• **TASK ITEM**
Repeat the listing exactly. Pictures stay out of your copy.

• **RECORD EXCERPTS**
———
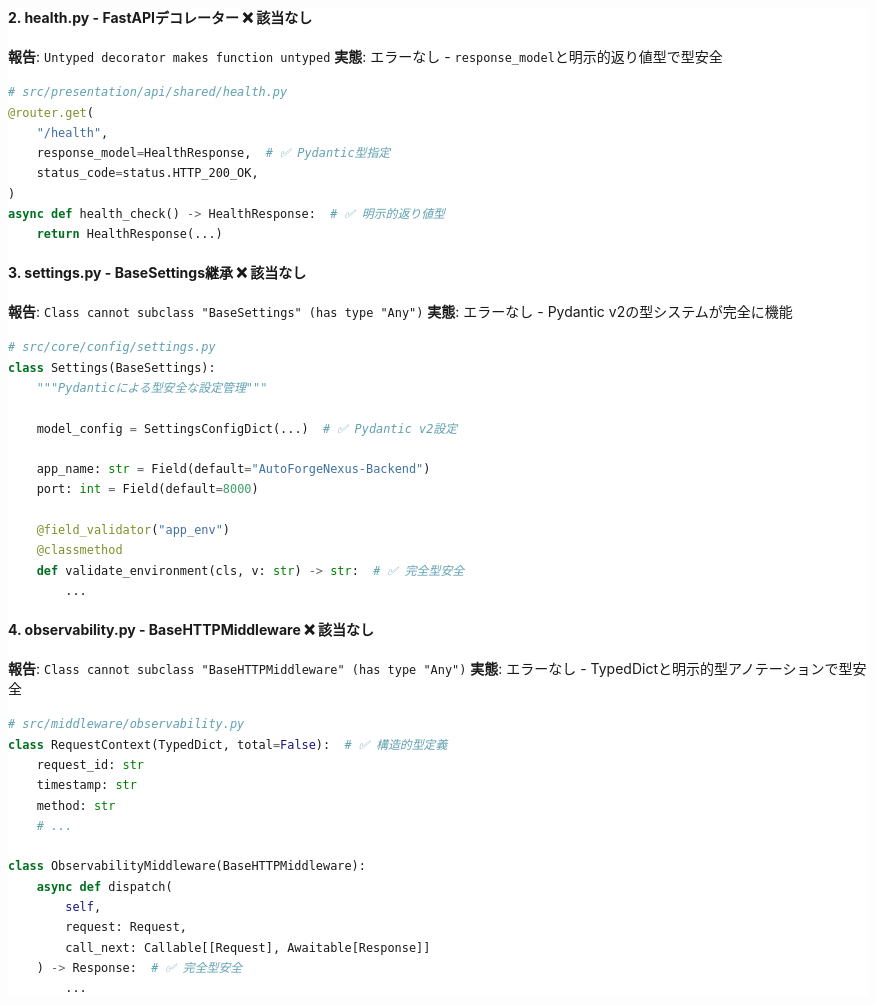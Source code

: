 #### 2. health.py - FastAPIデコレーター ❌ 該当なし

**報告**: `Untyped decorator makes function untyped` **実態**: エラーなし -
`response_model`と明示的返り値型で型安全

```python
# src/presentation/api/shared/health.py
@router.get(
    "/health",
    response_model=HealthResponse,  # ✅ Pydantic型指定
    status_code=status.HTTP_200_OK,
)
async def health_check() -> HealthResponse:  # ✅ 明示的返り値型
    return HealthResponse(...)
```

#### 3. settings.py - BaseSettings継承 ❌ 該当なし

**報告**: `Class cannot subclass "BaseSettings" (has type "Any")`
**実態**: エラーなし - Pydantic v2の型システムが完全に機能

```python
# src/core/config/settings.py
class Settings(BaseSettings):
    """Pydanticによる型安全な設定管理"""

    model_config = SettingsConfigDict(...)  # ✅ Pydantic v2設定

    app_name: str = Field(default="AutoForgeNexus-Backend")
    port: int = Field(default=8000)

    @field_validator("app_env")
    @classmethod
    def validate_environment(cls, v: str) -> str:  # ✅ 完全型安全
        ...
```

#### 4. observability.py - BaseHTTPMiddleware ❌ 該当なし

**報告**: `Class cannot subclass "BaseHTTPMiddleware" (has type "Any")`
**実態**: エラーなし - TypedDictと明示的型アノテーションで型安全

```python
# src/middleware/observability.py
class RequestContext(TypedDict, total=False):  # ✅ 構造的型定義
    request_id: str
    timestamp: str
    method: str
    # ...

class ObservabilityMiddleware(BaseHTTPMiddleware):
    async def dispatch(
        self,
        request: Request,
        call_next: Callable[[Request], Awaitable[Response]]
    ) -> Response:  # ✅ 完全型安全
        ...
```
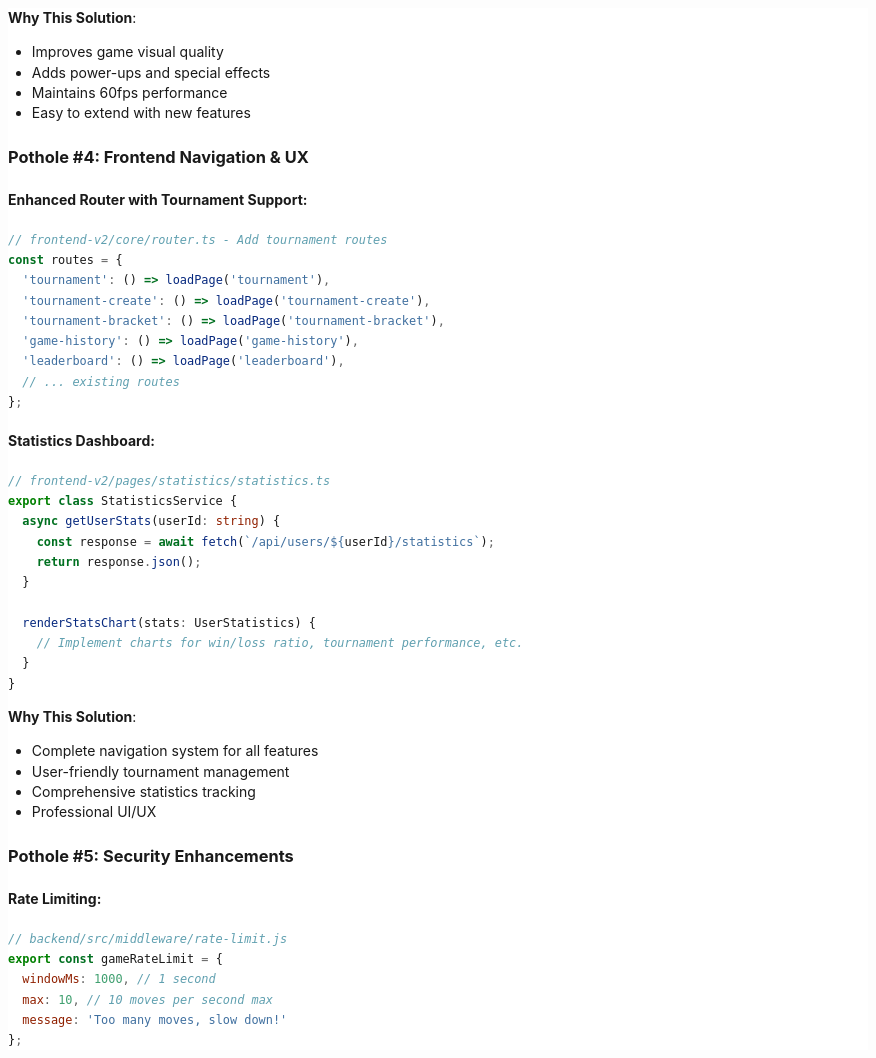 **Why This Solution**:
- Improves game visual quality
- Adds power-ups and special effects
- Maintains 60fps performance
- Easy to extend with new features

### **Pothole #4: Frontend Navigation & UX**

#### Enhanced Router with Tournament Support:
```typescript
// frontend-v2/core/router.ts - Add tournament routes
const routes = {
  'tournament': () => loadPage('tournament'),
  'tournament-create': () => loadPage('tournament-create'),
  'tournament-bracket': () => loadPage('tournament-bracket'),
  'game-history': () => loadPage('game-history'),
  'leaderboard': () => loadPage('leaderboard'),
  // ... existing routes
};
```

#### Statistics Dashboard:
```typescript
// frontend-v2/pages/statistics/statistics.ts
export class StatisticsService {
  async getUserStats(userId: string) {
    const response = await fetch(`/api/users/${userId}/statistics`);
    return response.json();
  }
  
  renderStatsChart(stats: UserStatistics) {
    // Implement charts for win/loss ratio, tournament performance, etc.
  }
}
```

**Why This Solution**:
- Complete navigation system for all features
- User-friendly tournament management
- Comprehensive statistics tracking
- Professional UI/UX

### **Pothole #5: Security Enhancements**

#### Rate Limiting:
```javascript
// backend/src/middleware/rate-limit.js
export const gameRateLimit = {
  windowMs: 1000, // 1 second
  max: 10, // 10 moves per second max
  message: 'Too many moves, slow down!'
};
```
———
• **EXERCISE OUTPUT**
Source code

: #### 2. health.py - FastAPIデコレーター ❌ 該当なし

**報告**: `Untyped decorator makes function untyped` **実態**: エラーなし -
`response_model`と明示的返り値型で型安全

```python
# src/presentation/api/shared/health.py
@router.get(
    "/health",
    response_model=HealthResponse,  # ✅ Pydantic型指定
    status_code=status.HTTP_200_OK,
)
async def health_check() -> HealthResponse:  # ✅ 明示的返り値型
    return HealthResponse(...)
```

#### 3. settings.py - BaseSettings継承 ❌ 該当なし

**報告**: `Class cannot subclass "BaseSettings" (has type "Any")`
**実態**: エラーなし - Pydantic v2の型システムが完全に機能

```python
# src/core/config/settings.py
class Settings(BaseSettings):
    """Pydanticによる型安全な設定管理"""

    model_config = SettingsConfigDict(...)  # ✅ Pydantic v2設定

    app_name: str = Field(default="AutoForgeNexus-Backend")
    port: int = Field(default=8000)

    @field_validator("app_env")
    @classmethod
    def validate_environment(cls, v: str) -> str:  # ✅ 完全型安全
        ...
```

#### 4. observability.py - BaseHTTPMiddleware ❌ 該当なし

**報告**: `Class cannot subclass "BaseHTTPMiddleware" (has type "Any")`
**実態**: エラーなし - TypedDictと明示的型アノテーションで型安全

```python
# src/middleware/observability.py
class RequestContext(TypedDict, total=False):  # ✅ 構造的型定義
    request_id: str
    timestamp: str
    method: str
    # ...

class ObservabilityMiddleware(BaseHTTPMiddleware):
    async def dispatch(
        self,
        request: Request,
        call_next: Callable[[Request], Awaitable[Response]]
    ) -> Response:  # ✅ 完全型安全
        ...
```
 **Why This Solution**:
- Improves game visual quality
- Adds power-ups and special effects
- Maintains 60fps performance
- Easy to extend with new features

### **Pothole #4: Frontend Navigation & UX**

#### Enhanced Router with Tournament Support:
```typescript
// frontend-v2/core/router.ts - Add tournament routes
const routes = {
  'tournament': () => loadPage('tournament'),
  'tournament-create': () => loadPage('tournament-create'),
  'tournament-bracket': () => loadPage('tournament-bracket'),
  'game-history': () => loadPage('game-history'),
  'leaderboard': () => loadPage('leaderboard'),
  // ... existing routes
};
```

#### Statistics Dashboard:
```typescript
// frontend-v2/pages/statistics/statistics.ts
export class StatisticsService {
  async getUserStats(userId: string) {
    const response = await fetch(`/api/users/${userId}/statistics`);
    return response.json();
  }
  
  renderStatsChart(stats: UserStatistics) {
    // Implement charts for win/loss ratio, tournament performance, etc.
  }
}
```

**Why This Solution**:
- Complete navigation system for all features
- User-friendly tournament management
- Comprehensive statistics tracking
- Professional UI/UX

### **Pothole #5: Security Enhancements**

#### Rate Limiting:
```javascript
// backend/src/middleware/rate-limit.js
export const gameRateLimit = {
  windowMs: 1000, // 1 second
  max: 10, // 10 moves per second max
  message: 'Too many moves, slow down!'
};
```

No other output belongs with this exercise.